TASK STATEMENT:
Up to and including the line with "site (a local", copy the records below exactly from their first line.
━━━ RECORD SET
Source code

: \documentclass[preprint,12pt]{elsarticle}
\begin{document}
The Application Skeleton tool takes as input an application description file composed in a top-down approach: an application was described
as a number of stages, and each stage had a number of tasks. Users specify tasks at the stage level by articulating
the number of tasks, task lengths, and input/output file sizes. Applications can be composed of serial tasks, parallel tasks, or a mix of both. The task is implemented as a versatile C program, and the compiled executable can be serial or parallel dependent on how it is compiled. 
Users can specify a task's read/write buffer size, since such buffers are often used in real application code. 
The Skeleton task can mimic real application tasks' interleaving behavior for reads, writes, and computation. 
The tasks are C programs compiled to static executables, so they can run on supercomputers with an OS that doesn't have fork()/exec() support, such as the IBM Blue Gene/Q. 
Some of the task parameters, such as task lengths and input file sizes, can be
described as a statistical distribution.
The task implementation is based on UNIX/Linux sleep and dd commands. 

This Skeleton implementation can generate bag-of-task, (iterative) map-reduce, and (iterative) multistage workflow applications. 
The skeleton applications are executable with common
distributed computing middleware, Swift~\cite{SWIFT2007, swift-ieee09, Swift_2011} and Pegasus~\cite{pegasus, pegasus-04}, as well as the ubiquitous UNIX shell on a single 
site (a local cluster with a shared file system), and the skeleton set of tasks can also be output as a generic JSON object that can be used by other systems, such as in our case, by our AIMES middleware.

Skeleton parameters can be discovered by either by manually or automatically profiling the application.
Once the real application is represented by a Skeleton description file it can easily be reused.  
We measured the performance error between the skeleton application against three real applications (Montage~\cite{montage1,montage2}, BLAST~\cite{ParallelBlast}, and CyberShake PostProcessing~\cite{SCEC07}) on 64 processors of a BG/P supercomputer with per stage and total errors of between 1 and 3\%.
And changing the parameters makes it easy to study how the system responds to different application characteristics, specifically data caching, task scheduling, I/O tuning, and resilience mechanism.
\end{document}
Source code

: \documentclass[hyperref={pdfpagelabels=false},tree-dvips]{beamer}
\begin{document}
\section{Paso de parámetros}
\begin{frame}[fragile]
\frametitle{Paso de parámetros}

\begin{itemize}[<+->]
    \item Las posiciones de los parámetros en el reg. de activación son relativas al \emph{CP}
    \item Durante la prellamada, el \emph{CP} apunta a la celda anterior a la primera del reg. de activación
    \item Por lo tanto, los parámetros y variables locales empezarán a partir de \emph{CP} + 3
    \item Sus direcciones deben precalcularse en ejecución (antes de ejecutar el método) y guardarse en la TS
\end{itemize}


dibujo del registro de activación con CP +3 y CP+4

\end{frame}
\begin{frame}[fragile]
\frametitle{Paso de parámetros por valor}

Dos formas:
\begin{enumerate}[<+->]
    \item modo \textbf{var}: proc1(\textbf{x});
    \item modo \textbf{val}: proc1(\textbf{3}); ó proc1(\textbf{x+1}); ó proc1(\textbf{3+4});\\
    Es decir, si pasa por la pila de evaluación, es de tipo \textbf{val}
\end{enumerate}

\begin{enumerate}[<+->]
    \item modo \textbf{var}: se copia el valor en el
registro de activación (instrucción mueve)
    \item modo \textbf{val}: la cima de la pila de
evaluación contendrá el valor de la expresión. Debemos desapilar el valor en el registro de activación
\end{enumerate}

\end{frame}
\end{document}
━━━━━━
WRITTEN ANSWER:
Source code

: \documentclass[preprint,12pt]{elsarticle}
\begin{document}
The Application Skeleton tool takes as input an application description file composed in a top-down approach: an application was described
as a number of stages, and each stage had a number of tasks. Users specify tasks at the stage level by articulating
the number of tasks, task lengths, and input/output file sizes. Applications can be composed of serial tasks, parallel tasks, or a mix of both. The task is implemented as a versatile C program, and the compiled executable can be serial or parallel dependent on how it is compiled. 
Users can specify a task's read/write buffer size, since such buffers are often used in real application code. 
The Skeleton task can mimic real application tasks' interleaving behavior for reads, writes, and computation. 
The tasks are C programs compiled to static executables, so they can run on supercomputers with an OS that doesn't have fork()/exec() support, such as the IBM Blue Gene/Q. 
Some of the task parameters, such as task lengths and input file sizes, can be
described as a statistical distribution.
The task implementation is based on UNIX/Linux sleep and dd commands. 

This Skeleton implementation can generate bag-of-task, (iterative) map-reduce, and (iterative) multistage workflow applications. 
The skeleton applications are executable with common
distributed computing middleware, Swift~\cite{SWIFT2007, swift-ieee09, Swift_2011} and Pegasus~\cite{pegasus, pegasus-04}, as well as the ubiquitous UNIX shell on a single 
site (a local cluster with a shared file system), and the skeleton set of tasks can also be output as a generic JSON object that can be used by other systems, such as in our case, by our AIMES middleware.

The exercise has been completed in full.